From the top of the entries, reproduce each line exactly, stopping after the line that contains "## FrAgile Egos". Omit pictures.

● ● ●

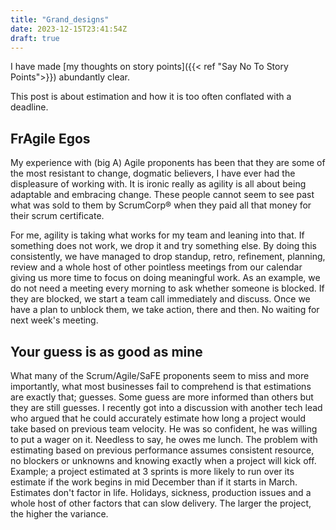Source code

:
 ```yaml
---
title: "Grand_designs"
date: 2023-12-15T23:41:54Z
draft: true
---
```


I have made [my thoughts on story points]({{< ref "Say No To Story Points">}}) abundantly clear.

This post is about estimation and how it is too often conflated with a deadline.

## FrAgile Egos

My experience with (big A) Agile proponents has been that they are some of the most resistant to change, dogmatic believers, I have ever had the
displeasure of working with. It is ironic really as agility is all about being adaptable and embracing change. These people cannot seem to see
past what was sold to them by ScrumCorp® when they paid all that money for their scrum certificate.

For me, agility is taking what works for my team and leaning into that. If something does not work, we drop it and try something else. By doing
this consistently, we have managed to drop standup, retro, refinement, planning, review and a whole host of other pointless meetings from our calendar
giving us more time to focus on doing meaningful work. As an example, we do not need a meeting every morning to ask whether someone is blocked.
If they are blocked, we start a team call immediately and discuss. Once we have a plan to unblock them, we take action, there and then. No waiting
for next week's meeting.

## Your guess is as good as mine

What many of the Scrum/Agile/SaFE proponents seem to miss and more importantly, what most businesses fail to comprehend is that estimations are 
exactly that; guesses. Some guess are more informed than others but they are still guesses. I recently got into a discussion with another tech lead
who argued that he could accurately estimate how long a project would take based on previous team velocity. He was so confident, he was willing to put a wager on it.
Needless to say, he owes me lunch. The problem with estimating based on previous performance assumes consistent resource, no blockers or unknowns
and knowing exactly when a project will kick off. Example; a project estimated at 3 sprints is more likely to run over its estimate if the work begins
in mid December than if it starts in March. Estimates don't factor in life. Holidays, sickness, production issues and a whole host of other factors 
that can slow delivery. The larger the project, the higher the variance.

● ● ●

WRITTEN SOLUTION »
Source code

:
 ```yaml
---
title: "Grand_designs"
date: 2023-12-15T23:41:54Z
draft: true
---
```


I have made [my thoughts on story points]({{< ref "Say No To Story Points">}}) abundantly clear.

This post is about estimation and how it is too often conflated with a deadline.

## FrAgile Egos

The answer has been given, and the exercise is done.